Home healthcare workers in Minnesota went to work this week with a spring in their step: they just got a union, opening up a new door for negotiating higher wages and career advancement for some 27,000 healthcare workers statewide.
For the Service Employees International Union (SEIU), winning the union vote—which makes the health aides the state’s largest collective bargaining unit—also sends a national message: at a time when unions are in decline and public sector workers are constantly facing political attacks, workers still recognize the value of a union contract—especially in a precarious, low-wage sector like the home healthcare attendants who provide Medicaid-funded elder and disability care.
The union win might also hint at a new energy that has sprung up in the labor movement after the Supreme Court dealt it a fierce blow in June. In the 5-4 ruling in Harris v. Quinn, the Court struck down a key pillar of union financing—mandatory fees collection from workers covered by a union contract—among homecare workers in Illinois. The ruling, which establishes a national precedent for making “fair share” fees optional for home health aides, affirmed the right’s longstanding legal assault on the infrastructure of organized labor.
While the decision did not impinge directly on public workers’ collective bargaining rights, it threatened their unions’ capacity to sustain their operations, as individual workers could opt out of union fees if they did not wish to support the union. But the Minnesota victory might suggest that Harris v. Quinn did not impede, and may even have emboldened, a countervailing organizing momentum. Some labor advocates hoped the ruling would goad unions to recognize that they could no longer take “closed shop” fees collection for granted. Rather, they needed to revamp organizing efforts to boost membership, showing workers that the union is a community worth joining and supporting.
The new union in Minnesota joins a growing network of organized, state-sponsored home care workforces (following pioneering grassroots organizing campaigns in California, Oregon, Washington and Illinois). And in a way, it’s an unlikely sector to unionize—thousands of individual health aides working in private households. But the linchpin of these unions is the payroll; they represent workers who offer personal care that is financed by public healthcare funds, a single workforce without a shared workplace.

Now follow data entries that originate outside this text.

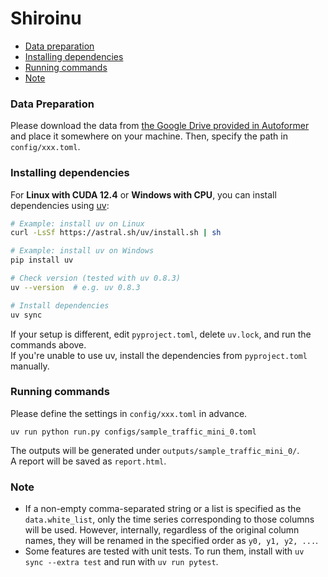 # Shiroinu


- [Data preparation](#data-preparation)
- [Installing dependencies](#installing-dependencies)
- [Running commands](#running-commands)
- [Note](#note)


### Data Preparation

Please download the data from [the Google Drive provided in Autoformer](https://drive.google.com/drive/folders/1ZOYpTUa82_jCcxIdTmyr0LXQfvaM9vIy) and place it somewhere on your machine.
Then, specify the path in `config/xxx.toml`.


### Installing dependencies

For **Linux with CUDA 12.4** or **Windows with CPU**, you can install dependencies using [uv](https://docs.astral.sh/uv/getting-started/installation/):

```bash
# Example: install uv on Linux
curl -LsSf https://astral.sh/uv/install.sh | sh

# Example: install uv on Windows
pip install uv

# Check version (tested with uv 0.8.3)
uv --version  # e.g. uv 0.8.3

# Install dependencies
uv sync
```

If your setup is different, edit `pyproject.toml`, delete `uv.lock`, and run the commands above.  
If you're unable to use uv, install the dependencies from `pyproject.toml` manually.


### Running commands

Please define the settings in `config/xxx.toml` in advance.

```
uv run python run.py configs/sample_traffic_mini_0.toml
```

The outputs will be generated under `outputs/sample_traffic_mini_0/`.  
A report will be saved as `report.html`.

### Note

- If a non-empty comma-separated string or a list is specified as the `data.white_list`, only the time series corresponding to those columns will be used. However, internally, regardless of the original column names, they will be renamed in the specified order as `y0, y1, y2, ...`.
- Some features are tested with unit tests. To run them, install with `uv sync --extra test` and run with `uv run pytest`.

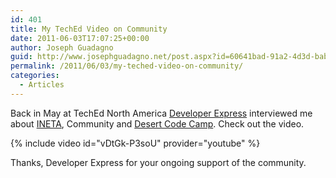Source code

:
 ```yaml
---
id: 401
title: My TechEd Video on Community
date: 2011-06-03T17:07:25+00:00
author: Joseph Guadagno
guid: http://www.josephguadagno.net/post.aspx?id=60641bad-91a2-4d3d-bab8-7db6c73b9578
permalink: /2011/06/03/my-teched-video-on-community/
categories:
  - Articles
---
```

Back in May at TechEd North America [Developer Express](http://www.devexpress.com) interviewed me about [INETA](http://ineta.org), Community and [Desert Code Camp](http://www.desertcodecamp.com). Check out the video.

{% include video id="vDtGk-P3soU" provider="youtube" %}

Thanks, Developer Express for your ongoing support of the community.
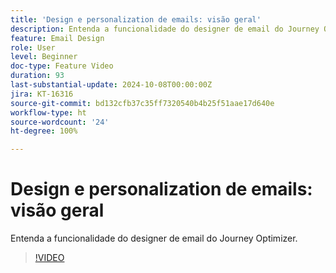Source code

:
 ```yaml
---
title: 'Design e personalization de emails: visão geral'
description: Entenda a funcionalidade do designer de email do Journey Optimizer.
feature: Email Design
role: User
level: Beginner
doc-type: Feature Video
duration: 93
last-substantial-update: 2024-10-08T00:00:00Z
jira: KT-16316
source-git-commit: bd132cfb37c35ff7320540b4b25f51aae17d640e
workflow-type: ht
source-wordcount: '24'
ht-degree: 100%

---
```



# Design e personalization de emails: visão geral

Entenda a funcionalidade do designer de email do Journey Optimizer.

>[!VIDEO](https://video.tv.adobe.com/v/3432676/?learn=on)
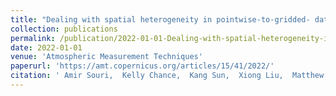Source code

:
 ```yaml
---
title: "Dealing with spatial heterogeneity in pointwise-to-gridded- data comparisons"
collection: publications
permalink: /publication/2022-01-01-Dealing-with-spatial-heterogeneity-in-pointwise-to-gridded-data-comparisons
date: 2022-01-01
venue: 'Atmospheric Measurement Techniques'
paperurl: 'https://amt.copernicus.org/articles/15/41/2022/'
citation: ' Amir Souri,  Kelly Chance,  Kang Sun,  Xiong Liu,  Matthew Johnson, &quot;Dealing with spatial heterogeneity in pointwise-to-gridded- data comparisons.&quot; Atmospheric Measurement Techniques, 2022.'
---
```

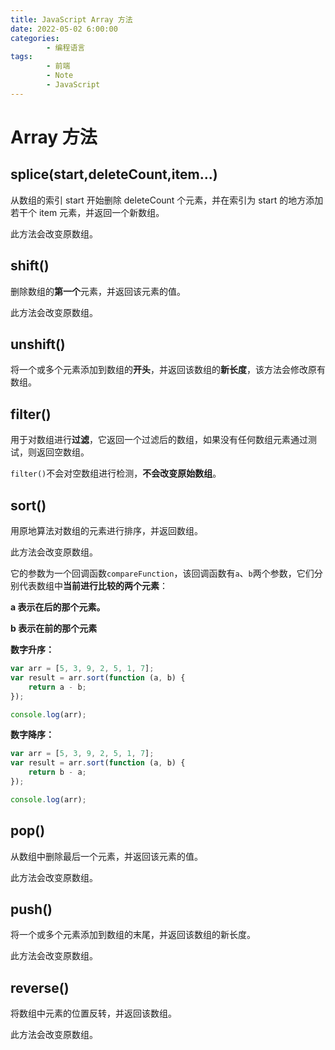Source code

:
 ```yaml
---
title: JavaScript Array 方法
date: 2022-05-02 6:00:00
categories:
        - 编程语言
tags:
        - 前端
        - Note
        - JavaScript
---
```


# Array 方法

## splice(start,deleteCount,item...)

从数组的索引 start 开始删除 deleteCount 个元素，并在索引为 start 的地方添加若干个 item 元素，并返回一个新数组。

此方法会改变原数组。

## shift()

删除数组的**第一个**元素，并返回该元素的值。

此方法会改变原数组。

## unshift()

将一个或多个元素添加到数组的**开头**，并返回该数组的**新长度**，该方法会修改原有数组。

## filter()

用于对数组进行**过滤**，它返回一个过滤后的数组，如果没有任何数组元素通过测试，则返回空数组。

`filter()`不会对空数组进行检测，**不会改变原始数组**。

## sort()

用原地算法对数组的元素进行排序，并返回数组。

此方法会改变原数组。

它的参数为一个回调函数`compareFunction`，该回调函数有`a`、`b`两个参数，它们分别代表数组中**当前进行比较的两个元素**：

**a 表示在后的那个元素。**

**b 表示在前的那个元素**

**数字升序：**

```js
var arr = [5, 3, 9, 2, 5, 1, 7];
var result = arr.sort(function (a, b) {
	return a - b;
});

console.log(arr);
```

**数字降序：**

```js
var arr = [5, 3, 9, 2, 5, 1, 7];
var result = arr.sort(function (a, b) {
	return b - a;
});

console.log(arr);
```

## pop()

从数组中删除最后一个元素，并返回该元素的值。

此方法会改变原数组。

## push()

将一个或多个元素添加到数组的末尾，并返回该数组的新长度。

此方法会改变原数组。

## reverse()

将数组中元素的位置反转，并返回该数组。

此方法会改变原数组。
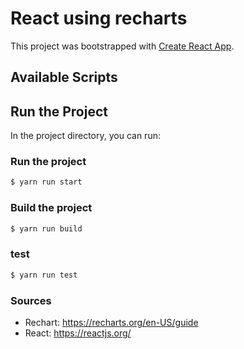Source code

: # React using recharts

This project was bootstrapped with [Create React App](https://github.com/facebook/create-react-app).

## Available Scripts

## Run the Project

In the project directory, you can run:

### Run the project

```sh
$ yarn run start
```

### Build the project

```sh
$ yarn run build
```

### test

```sh
$ yarn run test
```

### Sources

- Rechart: https://recharts.org/en-US/guide
- React: https://reactjs.org/
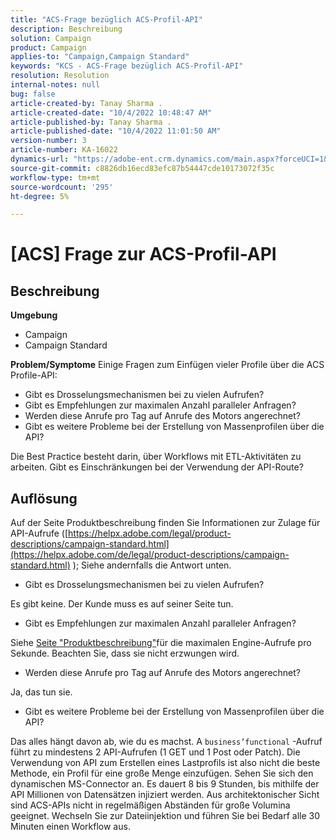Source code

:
 ```yaml
---
title: "ACS-Frage bezüglich ACS-Profil-API"
description: Beschreibung
solution: Campaign
product: Campaign
applies-to: "Campaign,Campaign Standard"
keywords: "KCS - ACS-Frage bezüglich ACS-Profil-API"
resolution: Resolution
internal-notes: null
bug: false
article-created-by: Tanay Sharma .
article-created-date: "10/4/2022 10:48:47 AM"
article-published-by: Tanay Sharma .
article-published-date: "10/4/2022 11:01:50 AM"
version-number: 3
article-number: KA-16022
dynamics-url: "https://adobe-ent.crm.dynamics.com/main.aspx?forceUCI=1&pagetype=entityrecord&etn=knowledgearticle&id=c2ea181f-d243-ed11-bba2-0022480868ff"
source-git-commit: c8826db16ecd83efc87b54447cde10173072f35c
workflow-type: tm+mt
source-wordcount: '295'
ht-degree: 5%

---
```


# [ACS] Frage zur ACS-Profil-API

## Beschreibung

<b>Umgebung</b>
- Campaign
- Campaign Standard



<b>Problem/Symptome</b>
Einige Fragen zum Einfügen vieler Profile über die ACS Profile-API:

- Gibt es Drosselungsmechanismen bei zu vielen Aufrufen?
- Gibt es Empfehlungen zur maximalen Anzahl paralleler Anfragen?
- Werden diese Anrufe pro Tag auf Anrufe des Motors angerechnet?
- Gibt es weitere Probleme bei der Erstellung von Massenprofilen über die API?


Die Best Practice besteht darin, über Workflows mit ETL-Aktivitäten zu arbeiten. Gibt es Einschränkungen bei der Verwendung der API-Route?


## Auflösung


Auf der Seite Produktbeschreibung finden Sie Informationen zur Zulage für API-Aufrufe ([https://helpx.adobe.com/legal/product-descriptions/campaign-standard.html](https://helpx.adobe.com/de/legal/product-descriptions/campaign-standard.html) ); Siehe andernfalls die Antwort unten.



- Gibt es Drosselungsmechanismen bei zu vielen Aufrufen?


Es gibt keine. Der Kunde muss es auf seiner Seite tun.

- Gibt es Empfehlungen zur maximalen Anzahl paralleler Anfragen?


Siehe [Seite &quot;Produktbeschreibung&quot;](https://helpx.adobe.com/de/legal/product-descriptions/campaign-standard.html#)für die maximalen Engine-Aufrufe pro Sekunde. Beachten Sie, dass sie nicht erzwungen wird.

- Werden diese Anrufe pro Tag auf Anrufe des Motors angerechnet?


Ja, das tun sie.

- Gibt es weitere Probleme bei der Erstellung von Massenprofilen über die API?


Das alles hängt davon ab, wie du es machst. A `business’functional` -Aufruf führt zu mindestens 2 API-Aufrufen (1 GET und 1 Post oder Patch). Die Verwendung von API zum Erstellen eines Lastprofils ist also nicht die beste Methode, ein Profil für eine große Menge einzufügen. Sehen Sie sich den dynamischen MS-Connector an. Es dauert 8 bis 9 Stunden, bis mithilfe der API Millionen von Datensätzen injiziert werden. Aus architektonischer Sicht sind ACS-APIs nicht in regelmäßigen Abständen für große Volumina geeignet. Wechseln Sie zur Dateiinjektion und führen Sie bei Bedarf alle 30 Minuten einen Workflow aus.
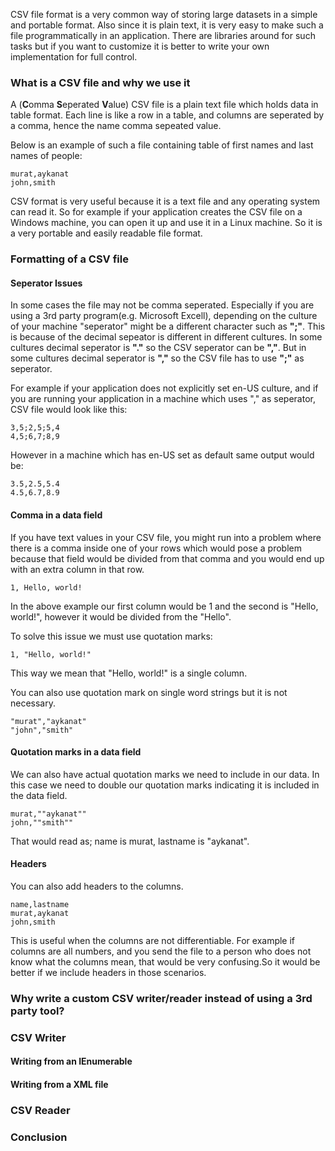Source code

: CSV file format is a very common way of storing large datasets in a simple and portable format. Also since it is plain text, it is very easy to make such a file programmatically in an application. There are libraries around for such tasks but if you want to customize it is better to write your own implementation for full control.

### What is a CSV file and why we use it
A (**C**omma **S**eperated **V**alue) CSV file is a plain text file which holds data in table format. Each line is like a row in a table, and columns are seperated by a comma, hence the name comma sepeated value.

Below is an example of such a file containing table of first names and last names of people:

```csv
murat,aykanat
john,smith
```

CSV format is very useful because it is a text file and any operating system can read it. So for example if your application creates the CSV file on a Windows machine, you can open it up and use it in a Linux machine. So it is a very portable and easily readable file format.

### Formatting of a CSV file

#### Seperator Issues
In some cases the file may not be comma seperated. Especially if you are using a 3rd party program(e.g. Microsoft Excell), depending on the culture of your machine "seperator" might be a different character such as **";"**. This is because of the decimal sepeator is different in different cultures. In some cultures decimal seperator is **"."** so the CSV seperator can be **","**. But in some cultures decimal seperator is **","** so the CSV file has to use **";"** as seperator.

For example if your application does not explicitly set en-US culture, and if you are running your application in a machine which uses "," as seperator, CSV file would look like this:
```csv
3,5;2,5;5,4
4,5;6,7;8,9
```
However in a machine which has en-US set as default same output would be:
```csv
3.5,2.5,5.4
4.5,6.7,8.9
```

#### Comma in a data field
If you have text values in your CSV file, you might run into a problem where there is a comma inside one of your rows which would pose a problem because that field would be divided from that comma and you would end up with an extra column in that row.
```csv
1, Hello, world!
```
In the above example our first column would be 1 and the second is "Hello, world!", however it would be divided from the "Hello".

To solve this issue we must use quotation marks:
```csv
1, "Hello, world!"
```

This way we mean that "Hello, world!" is a single column.

You can also use quotation mark on single word strings but it is not necessary.
```csv
"murat","aykanat"
"john","smith"
```

#### Quotation marks in a data field

We can also have actual quotation marks we need to include in our data. In this case we need to double our quotation marks indicating it is included in the data field.
```csv
murat,""aykanat""
john,""smith""
```
That would read as; name is murat, lastname is "aykanat".

#### Headers
You can also add headers to the columns.
```csv
name,lastname
murat,aykanat
john,smith
```
This is useful when the columns are not differentiable. For example if columns are all numbers, and you send the file to a person who does not know what the columns mean, that would be very confusing.So it would be better if we include headers in those scenarios.

### Why write a custom CSV writer/reader instead of using a 3rd party tool?

### CSV Writer
#### Writing from an IEnumerable
#### Writing from a XML file
### CSV Reader
### Conclusion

By giving these workers, mostly low-income women, access to collective bargaining, unionization has helped transform low-wage, often grueling service jobs to real careers with living wages, training opportunities and solid benefits. In Illinois, workers went from barely scraping by to raising wages by 65 percent. In California, a grassroots campaign by public home healthcare workers led to breakthrough legislation for dramatic wage gains; one study found that “increasing wages for home care workers reduced San Francisco’s overall poverty rate by about 16%.”